• _Dataset entries_:

- - -

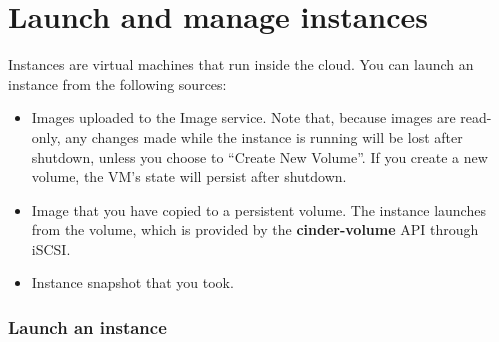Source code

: \chapter{Launch and manage instances}\label{cha:launch-manage-inst}

Instances are virtual machines that run inside the cloud. You can launch
an \gls{instance} from the following sources:

\begin{itemize}
\item Images uploaded to the Image service.  Note that, because images
    are read-only, any changes made while the instance is running will
    be lost after shutdown, unless you choose to ``Create New
    Volume''.  If you create a new volume, the VM's state will persist
    after shutdown.
  \item Image that you have copied to a persistent volume. The instance
  launches from the volume, which is provided by the
  \textbf{cinder-volume} API through iSCSI.
\item Instance snapshot that you took.
\end{itemize}

\subsection*{Launch an instance}\label{launch-an-instance}

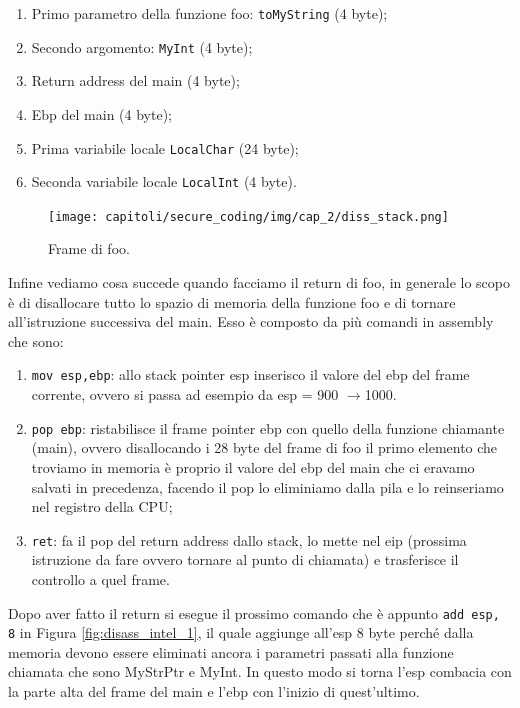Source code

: \begin{enumerate}
    \item Primo parametro della funzione foo: \verb|toMyString| (4 byte);
    \item Secondo argomento: \verb|MyInt| (4 byte);
    \item Return address del main (4 byte);
    \item Ebp del main (4 byte);
    \item Prima variabile locale \verb|LocalChar| (24 byte);
    \item Seconda variabile locale \verb|LocalInt|  (4 byte).
\end{enumerate}

\begin{figure}[H]
    \centering
    \texttt{[image: capitoli/secure\_coding/img/cap\_2/diss\_stack.png]}
    \caption{Frame di foo.}\label{fig:frame_foo}
\end{figure}

Infine vediamo cosa succede quando facciamo il return di foo, in generale lo scopo
è di disallocare tutto lo spazio di memoria della funzione foo e di tornare
all'istruzione successiva del main. Esso è composto da più comandi in assembly che sono:

\begin{enumerate}
    \item \verb|mov esp,ebp|: allo stack pointer esp inserisco il valore del ebp del
          frame corrente, ovvero si passa ad esempio da esp = 900 $\rightarrow$1000.
    \item \verb|pop ebp|: ristabilisce il frame pointer ebp con quello della funzione
          chiamante (main), ovvero disallocando i 28 byte del frame di foo il primo
          elemento che troviamo in memoria è proprio il valore del ebp del main che ci
          eravamo salvati in precedenza, facendo il pop lo eliminiamo dalla pila e lo
          reinseriamo nel registro della CPU;
    \item \verb|ret|: fa il pop del return address dallo stack, lo mette nel
          eip (prossima istruzione da fare ovvero tornare al punto di chiamata) e
          trasferisce il controllo a quel frame.
\end{enumerate}

Dopo aver fatto il return si esegue il prossimo comando che è appunto \verb|add esp, 8|
in Figura \ref{fig:disass_intel_1}, il quale aggiunge all'esp 8 byte perché dalla
memoria devono essere eliminati ancora i parametri passati alla funzione chiamata
che sono MyStrPtr e MyInt. In questo modo si torna l'esp combacia con la parte alta
del frame del main e l'ebp con l'inizio di quest'ultimo.


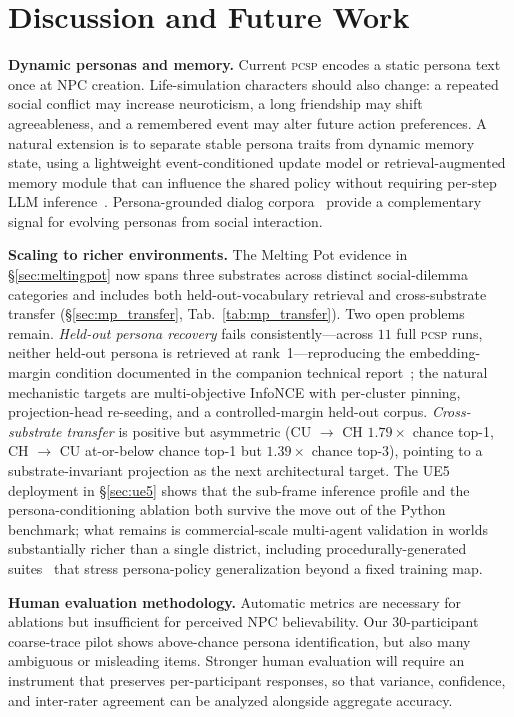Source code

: \documentclass[conference]{IEEEtran}
\newcommand{\PCSP}{\textsc{pcsp}\xspace}
\begin{document}
\section{Discussion and Future Work}
\label{sec:discussion}

\textbf{Dynamic personas and memory.}
Current \PCSP encodes a static persona text once at NPC creation. Life-simulation
characters should also change: a repeated social conflict may increase
neuroticism, a long friendship may shift agreeableness, and a remembered event
may alter future action preferences. A natural extension is to separate stable
persona traits from dynamic memory state, using a lightweight event-conditioned
update model or retrieval-augmented memory module that can influence the shared
policy without requiring per-step LLM inference~\cite{park2023generative}.
Persona-grounded dialog corpora~\cite{zhang2018personachat} provide a
complementary signal for evolving personas from social interaction.

\textbf{Scaling to richer environments.}
The Melting Pot evidence in \S\ref{sec:meltingpot} now spans three substrates
across distinct social-dilemma categories and includes both held-out-vocabulary
retrieval and cross-substrate transfer (\S\ref{sec:mp_transfer},
Tab.~\ref{tab:mp_transfer}). Two open problems remain. \emph{Held-out
persona recovery} fails consistently---across $11$ full \PCSP{} runs, neither
held-out persona is retrieved at rank~1---reproducing the embedding-margin
condition documented in the companion technical
report~\cite{phase5report}; the natural mechanistic targets are
multi-objective InfoNCE with per-cluster pinning, projection-head re-seeding,
and a controlled-margin held-out corpus. \emph{Cross-substrate transfer}
is positive but asymmetric (CU $\to$ CH $1.79\times$ chance top-1,
CH $\to$ CU at-or-below chance top-1 but $1.39\times$ chance top-3), pointing
to a substrate-invariant projection as the next architectural target.
The UE5 deployment in \S\ref{sec:ue5} shows that the sub-frame inference
profile and the persona-conditioning ablation both survive the move out of
the Python benchmark; what remains is commercial-scale multi-agent
validation in worlds substantially richer than a single district, including
procedurally-generated suites~\cite{cobbe2020procgen} that stress
persona-policy generalization beyond a fixed training map.

\textbf{Human evaluation methodology.}
Automatic metrics are necessary for ablations but insufficient for perceived NPC
believability. Our 30-participant coarse-trace pilot shows above-chance persona
identification, but also many ambiguous or misleading items. Stronger human
evaluation will require an instrument that preserves per-participant responses,
so that variance, confidence, and inter-rater agreement can be analyzed
alongside aggregate accuracy.
\end{document}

- - -

• _Exercise prompt_: Copy out each line carrying the string "event" from the data.

• _Response area_:
neuroticism, a long friendship may shift agreeableness, and a remembered event
persona traits from dynamic memory state, using a lightweight event-conditioned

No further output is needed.